Porals14409- Postado em 04 novembro 2012

A inflação legislativa no Brasil é um fato facilmente constatado por qualquer operador do direito. Assim, herdeiros do Direito Romano que somos, para tudo buscamos uma lei para disciplinar as relações sociais. A sociedade anseia por leis na vã expectativa de achar que mais normas irão resolver os problemas sociais que arrebatam o povo brasileiro.

E assim, alguns sabem – e a massiva população sequer interessa em saber – que mudanças sociais são resultados de um povo bem educado, instruído, moral e consciente politicamente quanto a sua responsabilidade para com o país em que vive. Dessa forma, ainda somos apenas uma grande fonte de mão-de-obra barata e uma massa de manobra apaixonada por efemeridades e insignificâncias.

Passadas pouco mais de duas décadas da Constituição de 1988, ainda estamos aprendendo Democracia e cidadania; o Estado Democrático de Direito ainda é algo distante da realidade histórica que sempre moldou a sociedade brasileira; ainda precisamos de muita maturidade política e senso de cidadania para projetarmos um país melhor para as gerações que se iniciam.

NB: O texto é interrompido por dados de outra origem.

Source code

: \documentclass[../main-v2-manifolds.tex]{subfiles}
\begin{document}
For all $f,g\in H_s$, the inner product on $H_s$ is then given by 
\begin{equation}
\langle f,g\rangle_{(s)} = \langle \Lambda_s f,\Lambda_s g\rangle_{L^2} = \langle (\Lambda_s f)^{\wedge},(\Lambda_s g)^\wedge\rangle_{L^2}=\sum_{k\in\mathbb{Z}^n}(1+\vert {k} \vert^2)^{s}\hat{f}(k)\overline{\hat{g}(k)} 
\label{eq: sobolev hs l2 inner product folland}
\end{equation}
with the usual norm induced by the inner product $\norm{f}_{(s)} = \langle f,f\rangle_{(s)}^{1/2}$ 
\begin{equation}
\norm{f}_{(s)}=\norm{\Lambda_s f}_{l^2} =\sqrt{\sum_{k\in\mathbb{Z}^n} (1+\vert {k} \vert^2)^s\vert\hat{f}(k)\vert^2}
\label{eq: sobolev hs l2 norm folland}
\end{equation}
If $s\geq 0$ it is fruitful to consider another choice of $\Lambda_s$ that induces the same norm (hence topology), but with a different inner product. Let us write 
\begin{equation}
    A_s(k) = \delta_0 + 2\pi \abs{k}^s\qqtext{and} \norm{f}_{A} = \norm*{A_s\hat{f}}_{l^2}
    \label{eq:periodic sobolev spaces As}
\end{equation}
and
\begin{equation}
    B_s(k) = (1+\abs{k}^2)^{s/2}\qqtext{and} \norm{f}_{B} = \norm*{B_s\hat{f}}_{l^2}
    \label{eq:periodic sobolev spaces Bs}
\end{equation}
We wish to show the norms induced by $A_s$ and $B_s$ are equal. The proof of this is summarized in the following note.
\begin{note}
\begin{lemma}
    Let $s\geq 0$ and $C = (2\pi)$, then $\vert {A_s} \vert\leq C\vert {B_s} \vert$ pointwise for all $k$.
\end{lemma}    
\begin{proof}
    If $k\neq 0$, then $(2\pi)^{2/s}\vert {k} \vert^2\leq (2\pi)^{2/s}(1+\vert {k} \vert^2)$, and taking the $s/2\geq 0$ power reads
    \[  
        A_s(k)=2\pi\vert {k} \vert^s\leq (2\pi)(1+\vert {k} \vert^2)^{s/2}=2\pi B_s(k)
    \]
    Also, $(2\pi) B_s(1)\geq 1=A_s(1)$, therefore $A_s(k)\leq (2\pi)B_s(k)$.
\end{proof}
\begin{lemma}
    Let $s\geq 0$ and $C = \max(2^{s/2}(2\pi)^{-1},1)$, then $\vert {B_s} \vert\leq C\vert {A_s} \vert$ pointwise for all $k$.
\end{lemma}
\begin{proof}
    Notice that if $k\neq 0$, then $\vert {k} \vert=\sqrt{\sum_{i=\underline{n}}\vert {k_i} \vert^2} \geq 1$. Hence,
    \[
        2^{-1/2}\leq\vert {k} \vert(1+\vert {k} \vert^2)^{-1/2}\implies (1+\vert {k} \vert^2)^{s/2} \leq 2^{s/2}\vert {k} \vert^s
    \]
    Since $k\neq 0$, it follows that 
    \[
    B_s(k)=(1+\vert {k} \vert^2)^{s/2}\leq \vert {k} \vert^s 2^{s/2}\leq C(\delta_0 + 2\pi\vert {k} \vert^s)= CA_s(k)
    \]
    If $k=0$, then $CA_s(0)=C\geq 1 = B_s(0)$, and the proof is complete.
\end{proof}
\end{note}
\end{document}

Sem dúvida, o acesso à Justiça, conforme preconiza o art. 5º, XXXV, da CF/88, é uma das grandes conquistas da nova ordem constitucional, pois permitiu ao jurisdicionado ver seu direito amparado pela análise de um Juiz, bem assim, tê-lo protegido por quem quer que seja, inclusive se a violação partir do próprio Estado.

Atualmente, inúmeras ferramentas vêm sendo implementadas para incluir cada vez mais pessoas na esfera de proteção jurídica, que instrumentaliza-se no Poder Judiciário. São exemplos disso os Juizados Especiais; projetos como Justiça Presente, Justiça Itinerante, Casas da Cidadania, Movimento pela Conciliação; Convênios com Instituições de Ensino e integração entre várias esferas do Poder Estatal.

Além disso, o amadurecimento educacional e social, embora tímido, das pessoas acaba por trazer à luz muitos conflitos antes velados no seio da sociedade. Mas como a jurisdição é detida pelo Estado, é no Judiciário que os conflitos acabam por recair no aguardo de uma resposta e, por óbvio, de uma solução (da melhor resposta).

As estatísticas demonstram um crescimento exponencial do número de processos em tramitação. Porém, o Poder Judiciário não está aparelhado com infraestrutura e recursos humanos suficientes para fazer frente a tal demanda, o que acaba retardando a prestação jurisdicional e é, hoje, um dos grandes entraves na eficaz atuação do Judiciário.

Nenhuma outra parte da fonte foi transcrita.